• _EXTRACTED DATA_

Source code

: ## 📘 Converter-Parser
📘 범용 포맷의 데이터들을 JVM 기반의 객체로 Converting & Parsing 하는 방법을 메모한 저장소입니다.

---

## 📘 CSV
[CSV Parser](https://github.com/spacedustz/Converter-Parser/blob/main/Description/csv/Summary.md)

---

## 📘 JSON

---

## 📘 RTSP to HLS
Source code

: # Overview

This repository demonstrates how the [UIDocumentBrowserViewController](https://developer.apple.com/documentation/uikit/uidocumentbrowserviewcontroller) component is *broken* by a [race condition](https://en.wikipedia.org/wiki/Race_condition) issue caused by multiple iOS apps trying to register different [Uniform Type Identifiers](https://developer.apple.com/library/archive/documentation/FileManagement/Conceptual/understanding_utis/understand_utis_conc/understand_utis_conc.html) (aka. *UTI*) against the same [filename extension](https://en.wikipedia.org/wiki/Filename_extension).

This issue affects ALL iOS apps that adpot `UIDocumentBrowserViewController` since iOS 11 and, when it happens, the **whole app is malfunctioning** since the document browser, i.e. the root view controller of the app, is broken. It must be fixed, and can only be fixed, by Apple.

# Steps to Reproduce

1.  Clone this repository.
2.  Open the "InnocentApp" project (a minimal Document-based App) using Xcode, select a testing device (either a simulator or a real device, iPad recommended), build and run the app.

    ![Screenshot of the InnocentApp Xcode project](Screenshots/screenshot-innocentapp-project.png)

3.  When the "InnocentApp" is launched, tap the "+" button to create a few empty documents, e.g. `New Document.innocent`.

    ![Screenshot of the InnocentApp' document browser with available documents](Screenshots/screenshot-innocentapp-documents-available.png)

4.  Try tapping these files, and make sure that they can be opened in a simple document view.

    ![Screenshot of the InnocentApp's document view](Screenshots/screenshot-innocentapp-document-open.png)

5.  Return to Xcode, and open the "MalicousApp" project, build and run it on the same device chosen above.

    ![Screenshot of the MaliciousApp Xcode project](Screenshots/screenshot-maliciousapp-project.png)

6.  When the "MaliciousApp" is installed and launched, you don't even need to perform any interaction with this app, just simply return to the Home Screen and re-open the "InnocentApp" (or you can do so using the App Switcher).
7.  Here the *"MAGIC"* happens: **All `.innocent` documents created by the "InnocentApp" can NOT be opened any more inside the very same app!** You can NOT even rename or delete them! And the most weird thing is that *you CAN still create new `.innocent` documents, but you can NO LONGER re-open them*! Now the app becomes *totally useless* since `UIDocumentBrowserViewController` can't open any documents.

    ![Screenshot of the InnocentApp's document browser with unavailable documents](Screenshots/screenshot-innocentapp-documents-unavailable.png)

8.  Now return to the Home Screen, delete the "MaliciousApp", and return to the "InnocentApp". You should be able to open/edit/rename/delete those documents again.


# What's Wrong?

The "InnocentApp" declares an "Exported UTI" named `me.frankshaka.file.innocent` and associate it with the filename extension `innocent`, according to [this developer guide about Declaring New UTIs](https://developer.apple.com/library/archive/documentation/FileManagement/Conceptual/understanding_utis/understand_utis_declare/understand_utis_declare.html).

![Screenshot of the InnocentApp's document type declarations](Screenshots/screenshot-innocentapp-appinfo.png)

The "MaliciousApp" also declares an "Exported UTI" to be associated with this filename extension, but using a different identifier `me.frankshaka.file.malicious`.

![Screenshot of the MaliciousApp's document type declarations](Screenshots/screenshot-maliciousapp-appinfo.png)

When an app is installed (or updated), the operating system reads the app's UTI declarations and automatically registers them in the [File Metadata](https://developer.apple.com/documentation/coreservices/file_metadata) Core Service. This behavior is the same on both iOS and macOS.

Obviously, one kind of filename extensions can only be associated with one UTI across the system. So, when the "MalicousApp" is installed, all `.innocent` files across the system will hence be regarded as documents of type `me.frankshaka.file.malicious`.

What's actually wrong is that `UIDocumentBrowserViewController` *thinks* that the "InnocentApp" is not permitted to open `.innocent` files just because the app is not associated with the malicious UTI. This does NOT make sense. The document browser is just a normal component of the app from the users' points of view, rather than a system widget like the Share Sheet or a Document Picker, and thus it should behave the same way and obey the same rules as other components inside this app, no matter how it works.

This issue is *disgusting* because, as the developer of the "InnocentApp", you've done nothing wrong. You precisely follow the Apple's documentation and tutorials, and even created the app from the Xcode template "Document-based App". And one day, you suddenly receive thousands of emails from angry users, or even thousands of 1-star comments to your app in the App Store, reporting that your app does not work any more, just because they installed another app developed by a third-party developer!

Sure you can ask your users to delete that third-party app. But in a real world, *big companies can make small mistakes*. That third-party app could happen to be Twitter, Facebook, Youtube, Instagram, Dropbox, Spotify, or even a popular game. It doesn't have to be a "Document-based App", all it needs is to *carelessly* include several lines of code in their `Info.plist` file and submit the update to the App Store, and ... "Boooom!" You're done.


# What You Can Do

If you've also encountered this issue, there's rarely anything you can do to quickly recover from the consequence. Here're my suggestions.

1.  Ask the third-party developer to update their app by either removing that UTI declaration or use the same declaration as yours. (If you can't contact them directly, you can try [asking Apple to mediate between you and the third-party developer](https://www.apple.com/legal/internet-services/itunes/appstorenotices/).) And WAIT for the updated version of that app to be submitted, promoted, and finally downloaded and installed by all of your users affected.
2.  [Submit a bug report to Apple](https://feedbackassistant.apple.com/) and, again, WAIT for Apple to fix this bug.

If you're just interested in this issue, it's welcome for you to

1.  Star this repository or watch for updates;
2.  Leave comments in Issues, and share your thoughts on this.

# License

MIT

• _REQUIREMENT_
Print the material in full. Keep it exactly as it is.

• _RESULT BELOW_
Source code

: ## 📘 Converter-Parser
📘 범용 포맷의 데이터들을 JVM 기반의 객체로 Converting & Parsing 하는 방법을 메모한 저장소입니다.

---

## 📘 CSV
[CSV Parser](https://github.com/spacedustz/Converter-Parser/blob/main/Description/csv/Summary.md)

---

## 📘 JSON

---

## 📘 RTSP to HLS
Source code

: # Overview

This repository demonstrates how the [UIDocumentBrowserViewController](https://developer.apple.com/documentation/uikit/uidocumentbrowserviewcontroller) component is *broken* by a [race condition](https://en.wikipedia.org/wiki/Race_condition) issue caused by multiple iOS apps trying to register different [Uniform Type Identifiers](https://developer.apple.com/library/archive/documentation/FileManagement/Conceptual/understanding_utis/understand_utis_conc/understand_utis_conc.html) (aka. *UTI*) against the same [filename extension](https://en.wikipedia.org/wiki/Filename_extension).

This issue affects ALL iOS apps that adpot `UIDocumentBrowserViewController` since iOS 11 and, when it happens, the **whole app is malfunctioning** since the document browser, i.e. the root view controller of the app, is broken. It must be fixed, and can only be fixed, by Apple.

# Steps to Reproduce

1.  Clone this repository.
2.  Open the "InnocentApp" project (a minimal Document-based App) using Xcode, select a testing device (either a simulator or a real device, iPad recommended), build and run the app.

    ![Screenshot of the InnocentApp Xcode project](Screenshots/screenshot-innocentapp-project.png)

3.  When the "InnocentApp" is launched, tap the "+" button to create a few empty documents, e.g. `New Document.innocent`.

    ![Screenshot of the InnocentApp' document browser with available documents](Screenshots/screenshot-innocentapp-documents-available.png)

4.  Try tapping these files, and make sure that they can be opened in a simple document view.

    ![Screenshot of the InnocentApp's document view](Screenshots/screenshot-innocentapp-document-open.png)

5.  Return to Xcode, and open the "MalicousApp" project, build and run it on the same device chosen above.

    ![Screenshot of the MaliciousApp Xcode project](Screenshots/screenshot-maliciousapp-project.png)

6.  When the "MaliciousApp" is installed and launched, you don't even need to perform any interaction with this app, just simply return to the Home Screen and re-open the "InnocentApp" (or you can do so using the App Switcher).
7.  Here the *"MAGIC"* happens: **All `.innocent` documents created by the "InnocentApp" can NOT be opened any more inside the very same app!** You can NOT even rename or delete them! And the most weird thing is that *you CAN still create new `.innocent` documents, but you can NO LONGER re-open them*! Now the app becomes *totally useless* since `UIDocumentBrowserViewController` can't open any documents.

    ![Screenshot of the InnocentApp's document browser with unavailable documents](Screenshots/screenshot-innocentapp-documents-unavailable.png)

8.  Now return to the Home Screen, delete the "MaliciousApp", and return to the "InnocentApp". You should be able to open/edit/rename/delete those documents again.


# What's Wrong?

The "InnocentApp" declares an "Exported UTI" named `me.frankshaka.file.innocent` and associate it with the filename extension `innocent`, according to [this developer guide about Declaring New UTIs](https://developer.apple.com/library/archive/documentation/FileManagement/Conceptual/understanding_utis/understand_utis_declare/understand_utis_declare.html).

![Screenshot of the InnocentApp's document type declarations](Screenshots/screenshot-innocentapp-appinfo.png)

The "MaliciousApp" also declares an "Exported UTI" to be associated with this filename extension, but using a different identifier `me.frankshaka.file.malicious`.

![Screenshot of the MaliciousApp's document type declarations](Screenshots/screenshot-maliciousapp-appinfo.png)

When an app is installed (or updated), the operating system reads the app's UTI declarations and automatically registers them in the [File Metadata](https://developer.apple.com/documentation/coreservices/file_metadata) Core Service. This behavior is the same on both iOS and macOS.

Obviously, one kind of filename extensions can only be associated with one UTI across the system. So, when the "MalicousApp" is installed, all `.innocent` files across the system will hence be regarded as documents of type `me.frankshaka.file.malicious`.

What's actually wrong is that `UIDocumentBrowserViewController` *thinks* that the "InnocentApp" is not permitted to open `.innocent` files just because the app is not associated with the malicious UTI. This does NOT make sense. The document browser is just a normal component of the app from the users' points of view, rather than a system widget like the Share Sheet or a Document Picker, and thus it should behave the same way and obey the same rules as other components inside this app, no matter how it works.

This issue is *disgusting* because, as the developer of the "InnocentApp", you've done nothing wrong. You precisely follow the Apple's documentation and tutorials, and even created the app from the Xcode template "Document-based App". And one day, you suddenly receive thousands of emails from angry users, or even thousands of 1-star comments to your app in the App Store, reporting that your app does not work any more, just because they installed another app developed by a third-party developer!

Sure you can ask your users to delete that third-party app. But in a real world, *big companies can make small mistakes*. That third-party app could happen to be Twitter, Facebook, Youtube, Instagram, Dropbox, Spotify, or even a popular game. It doesn't have to be a "Document-based App", all it needs is to *carelessly* include several lines of code in their `Info.plist` file and submit the update to the App Store, and ... "Boooom!" You're done.


# What You Can Do

If you've also encountered this issue, there's rarely anything you can do to quickly recover from the consequence. Here're my suggestions.

1.  Ask the third-party developer to update their app by either removing that UTI declaration or use the same declaration as yours. (If you can't contact them directly, you can try [asking Apple to mediate between you and the third-party developer](https://www.apple.com/legal/internet-services/itunes/appstorenotices/).) And WAIT for the updated version of that app to be submitted, promoted, and finally downloaded and installed by all of your users affected.
2.  [Submit a bug report to Apple](https://feedbackassistant.apple.com/) and, again, WAIT for Apple to fix this bug.

If you're just interested in this issue, it's welcome for you to

1.  Star this repository or watch for updates;
2.  Leave comments in Issues, and share your thoughts on this.

# License

MIT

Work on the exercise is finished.